A faithful copy of the data is the goal; set it down exactly, without the images.

[Plain-text document sources]
# # # #
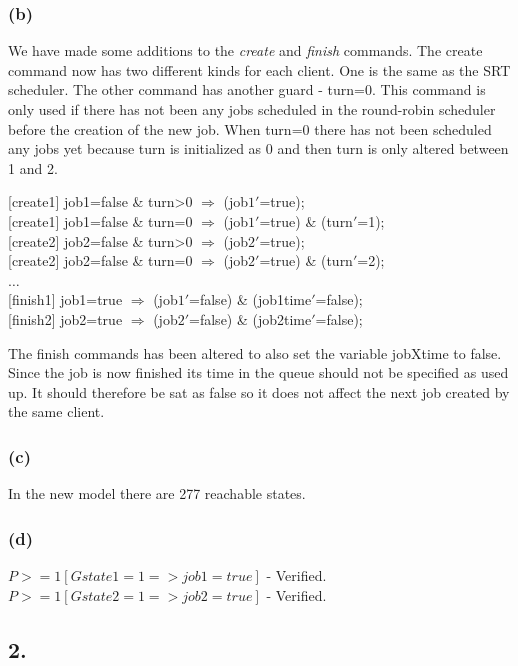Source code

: \documentclass[12pt]{report}
\begin{document}
\subsubsection*{(b)}
We have made some additions to the \emph{create} and \emph{finish} commands. The create command now has two different kinds for each client. One is the same as the SRT scheduler. The other command has another guard - turn=0. This command is only used if there has not been any jobs scheduled in the round-robin scheduler before the creation of the new job. When turn=0 there has not been scheduled any jobs yet because turn is initialized as 0 and then turn is only altered between 1 and 2.
\begin{center}
{[create1]} job1=false \& turn>0 $\Rightarrow$ (job$1'$=true);\\
{[create1]} job1=false \& turn=0 $\Rightarrow$ (job$1'$=true) \& (turn$'$=1);\\
{[create2]} job2=false \& turn>0 $\Rightarrow$ (job$2'$=true);\\
{[create2]} job2=false \& turn=0 $\Rightarrow$ (job$2'$=true) \& (turn$'$=2);\\
$\dots$\\
{[finish1]} job1=true $\Rightarrow$ (job$1'$=false) \& (job1time$'$=false);\\
{[finish2]} job2=true $\Rightarrow$ (job$2'$=false) \& (job2time$'$=false);
\end{center}
The finish commands has been altered to also set the variable jobXtime to false. Since the job is now finished its time in the queue should not be specified as used up. It should therefore be sat as false so it does not affect the next job created by the same client.
\subsubsection*{(c)}
In the new model there are 277 reachable states.
\subsubsection*{(d)}
$P>=1 [G state1=1=>job1=true]$ - Verified.\\
$P>=1 [G state2=1=>job2=true]$ - Verified.

\subsection*{2.}
\end{document}
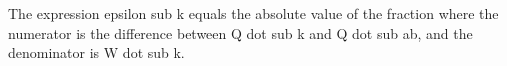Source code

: The expression epsilon sub k equals the absolute value of the fraction where the numerator is the difference between Q dot sub k and Q dot sub ab, and the denominator is W dot sub k.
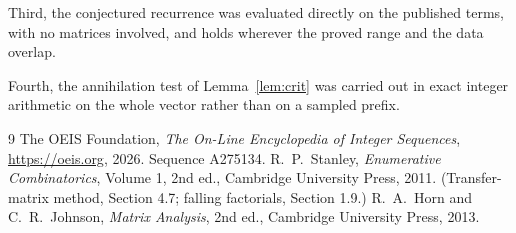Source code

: \documentclass[11pt,a4paper]{article}
\theoremstyle{plain}
\theoremstyle{definition}
\begin{document}
Third, the conjectured recurrence was evaluated directly on the published terms, with no
matrices involved, and holds wherever the proved range and the data overlap.

Fourth, the annihilation test of Lemma~\ref{lem:crit} was carried out in exact integer
arithmetic on the whole vector rather than on a sampled prefix.

\begin{thebibliography}{9}
 The OEIS Foundation, \emph{The On-Line Encyclopedia of Integer
Sequences}, \url{https://oeis.org}, 2026. Sequence A275134.
 R.~P.~Stanley, \emph{Enumerative Combinatorics}, Volume 1, 2nd ed.,
Cambridge University Press, 2011. (Transfer-matrix method, Section 4.7; falling factorials,
Section 1.9.)
 R.~A.~Horn and C.~R.~Johnson, \emph{Matrix Analysis}, 2nd ed., Cambridge
University Press, 2013.
\end{thebibliography}
\end{document}
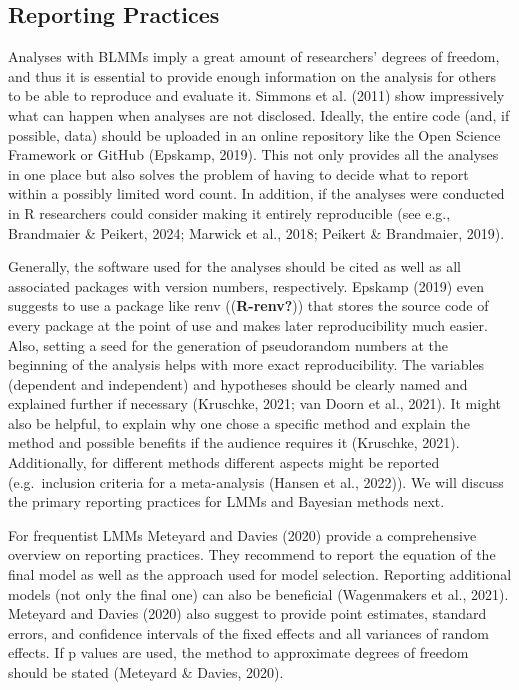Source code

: \documentclass[
  doc,12pt,floatsintext]{apa7}
\begin{document}
\subsection{Reporting Practices}\label{reporting-practices}

Analyses with BLMMs imply a great amount of researchers' degrees of freedom, and thus it is essential to provide enough information on the analysis for others to be able to reproduce and evaluate it. Simmons et al. (2011) show impressively what can happen when analyses are not disclosed. Ideally, the entire code (and, if possible, data) should be uploaded in an online repository like the Open Science Framework or GitHub (Epskamp, 2019). This not only provides all the analyses in one place but also solves the problem of having to decide what to report within a possibly limited word count. In addition, if the analyses were conducted in R researchers could consider making it entirely reproducible (see e.g., Brandmaier \& Peikert, 2024; Marwick et al., 2018; Peikert \& Brandmaier, 2019).

Generally, the software used for the analyses should be cited as well as all associated packages with version numbers, respectively. Epskamp (2019) even suggests to use a package like renv ((\textbf{R-renv?})) that stores the source code of every package at the point of use and makes later reproducibility much easier. Also, setting a seed for the generation of pseudorandom numbers at the beginning of the analysis helps with more exact reproducibility. The variables (dependent and independent) and hypotheses should be clearly named and explained further if necessary (Kruschke, 2021; van Doorn et al., 2021). It might also be helpful, to explain why one chose a specific method and explain the method and possible benefits if the audience requires it (Kruschke, 2021). Additionally, for different methods different aspects might be reported (e.g.~inclusion criteria for a meta-analysis (Hansen et al., 2022)). We will discuss the primary reporting practices for LMMs and Bayesian methods next.

For frequentist LMMs Meteyard and Davies (2020) provide a comprehensive overview on reporting practices. They recommend to report the equation of the final model as well as the approach used for model selection. Reporting additional models (not only the final one) can also be beneficial (Wagenmakers et al., 2021). Meteyard and Davies (2020) also suggest to provide point estimates, standard errors, and confidence intervals of the fixed effects and all variances of random effects. If p values are used, the method to approximate degrees of freedom should be stated (Meteyard \& Davies, 2020).
\end{document}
# # # #
- **REPLY**
Source code

: \documentclass[12pt]{report}
\begin{document}
\subsubsection*{(b)}
We have made some additions to the \emph{create} and \emph{finish} commands. The create command now has two different kinds for each client. One is the same as the SRT scheduler. The other command has another guard - turn=0. This command is only used if there has not been any jobs scheduled in the round-robin scheduler before the creation of the new job. When turn=0 there has not been scheduled any jobs yet because turn is initialized as 0 and then turn is only altered between 1 and 2.
\begin{center}
{[create1]} job1=false \& turn>0 $\Rightarrow$ (job$1'$=true);\\
{[create1]} job1=false \& turn=0 $\Rightarrow$ (job$1'$=true) \& (turn$'$=1);\\
{[create2]} job2=false \& turn>0 $\Rightarrow$ (job$2'$=true);\\
{[create2]} job2=false \& turn=0 $\Rightarrow$ (job$2'$=true) \& (turn$'$=2);\\
$\dots$\\
{[finish1]} job1=true $\Rightarrow$ (job$1'$=false) \& (job1time$'$=false);\\
{[finish2]} job2=true $\Rightarrow$ (job$2'$=false) \& (job2time$'$=false);
\end{center}
The finish commands has been altered to also set the variable jobXtime to false. Since the job is now finished its time in the queue should not be specified as used up. It should therefore be sat as false so it does not affect the next job created by the same client.
\subsubsection*{(c)}
In the new model there are 277 reachable states.
\subsubsection*{(d)}
$P>=1 [G state1=1=>job1=true]$ - Verified.\\
$P>=1 [G state2=1=>job2=true]$ - Verified.

\subsection*{2.}
\end{document}
Source code

: The expression epsilon sub k equals the absolute value of the fraction where the numerator is the difference between Q dot sub k and Q dot sub ab, and the denominator is W dot sub k.
Source code

: \documentclass[11pt,a4paper]{article}
\theoremstyle{plain}
\theoremstyle{definition}
\begin{document}
Third, the conjectured recurrence was evaluated directly on the published terms, with no
matrices involved, and holds wherever the proved range and the data overlap.

Fourth, the annihilation test of Lemma~\ref{lem:crit} was carried out in exact integer
arithmetic on the whole vector rather than on a sampled prefix.

\begin{thebibliography}{9}
 The OEIS Foundation, \emph{The On-Line Encyclopedia of Integer
Sequences}, \url{https://oeis.org}, 2026. Sequence A275134.
 R.~P.~Stanley, \emph{Enumerative Combinatorics}, Volume 1, 2nd ed.,
Cambridge University Press, 2011. (Transfer-matrix method, Section 4.7; falling factorials,
Section 1.9.)
 R.~A.~Horn and C.~R.~Johnson, \emph{Matrix Analysis}, 2nd ed., Cambridge
University Press, 2013.
\end{thebibliography}
\end{document}
Source code

: \documentclass[
  doc,12pt,floatsintext]{apa7}
\begin{document}
\subsection{Reporting Practices}\label{reporting-practices}

Analyses with BLMMs imply a great amount of researchers' degrees of freedom, and thus it is essential to provide enough information on the analysis for others to be able to reproduce and evaluate it. Simmons et al. (2011) show impressively what can happen when analyses are not disclosed. Ideally, the entire code (and, if possible, data) should be uploaded in an online repository like the Open Science Framework or GitHub (Epskamp, 2019). This not only provides all the analyses in one place but also solves the problem of having to decide what to report within a possibly limited word count. In addition, if the analyses were conducted in R researchers could consider making it entirely reproducible (see e.g., Brandmaier \& Peikert, 2024; Marwick et al., 2018; Peikert \& Brandmaier, 2019).

Generally, the software used for the analyses should be cited as well as all associated packages with version numbers, respectively. Epskamp (2019) even suggests to use a package like renv ((\textbf{R-renv?})) that stores the source code of every package at the point of use and makes later reproducibility much easier. Also, setting a seed for the generation of pseudorandom numbers at the beginning of the analysis helps with more exact reproducibility. The variables (dependent and independent) and hypotheses should be clearly named and explained further if necessary (Kruschke, 2021; van Doorn et al., 2021). It might also be helpful, to explain why one chose a specific method and explain the method and possible benefits if the audience requires it (Kruschke, 2021). Additionally, for different methods different aspects might be reported (e.g.~inclusion criteria for a meta-analysis (Hansen et al., 2022)). We will discuss the primary reporting practices for LMMs and Bayesian methods next.

For frequentist LMMs Meteyard and Davies (2020) provide a comprehensive overview on reporting practices. They recommend to report the equation of the final model as well as the approach used for model selection. Reporting additional models (not only the final one) can also be beneficial (Wagenmakers et al., 2021). Meteyard and Davies (2020) also suggest to provide point estimates, standard errors, and confidence intervals of the fixed effects and all variances of random effects. If p values are used, the method to approximate degrees of freedom should be stated (Meteyard \& Davies, 2020).
\end{document}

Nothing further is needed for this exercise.